[Document images with source code]
=== Section Start ===

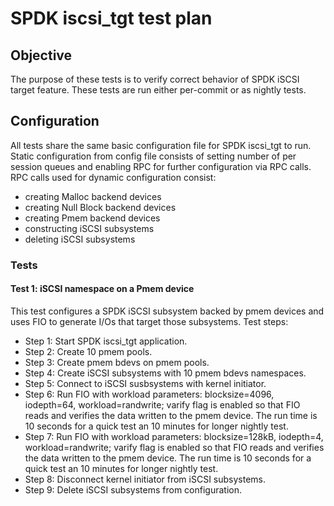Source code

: # SPDK iscsi_tgt test plan

## Objective
The purpose of these tests is to verify correct behavior of SPDK iSCSI target
feature.
These tests are run either per-commit or as nightly tests.

## Configuration
All tests share the same basic configuration file for SPDK iscsi_tgt to run.
Static configuration from config file consists of setting number of per session
queues and enabling RPC for further configuration via RPC calls.
RPC calls used for dynamic configuration consist:
- creating Malloc backend devices
- creating Null Block backend devices
- creating Pmem backend devices
- constructing iSCSI subsystems
- deleting iSCSI subsystems

### Tests

#### Test 1: iSCSI  namespace on a Pmem device
This test configures a SPDK iSCSI subsystem backed by pmem
devices and uses FIO to generate I/Os that target those subsystems.
Test steps:
- Step 1: Start SPDK iscsi_tgt application.
- Step 2: Create 10 pmem pools.
- Step 3: Create pmem bdevs on pmem pools.
- Step 4: Create iSCSI subsystems with 10 pmem bdevs namespaces.
- Step 5: Connect to iSCSI susbsystems with kernel initiator.
- Step 6: Run FIO with workload parameters: blocksize=4096, iodepth=64,
	workload=randwrite; varify flag is enabled so that
	FIO reads and verifies the data written to the pmem device.
	The run time is 10 seconds for a quick test an 10 minutes
	for longer nightly test.
- Step 7: Run FIO with workload parameters: blocksize=128kB, iodepth=4,
	workload=randwrite; varify flag is enabled so that
	FIO reads and verifies the data written to the pmem device.
	The run time is 10 seconds for a quick test an 10 minutes
	for longer nightly test.
- Step 8: Disconnect kernel initiator from iSCSI subsystems.
- Step 9: Delete iSCSI subsystems from configuration.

=== Section End ===

# Directions for this task
From the data above, output only the lines between the line containing "All tests share" and the line containing "This test configures", inclusive, exactly as written.

# Answer space
All tests share the same basic configuration file for SPDK iscsi_tgt to run.
Static configuration from config file consists of setting number of per session
queues and enabling RPC for further configuration via RPC calls.
RPC calls used for dynamic configuration consist:
- creating Malloc backend devices
- creating Null Block backend devices
- creating Pmem backend devices
- constructing iSCSI subsystems
- deleting iSCSI subsystems

### Tests

#### Test 1: iSCSI  namespace on a Pmem device
This test configures a SPDK iSCSI subsystem backed by pmem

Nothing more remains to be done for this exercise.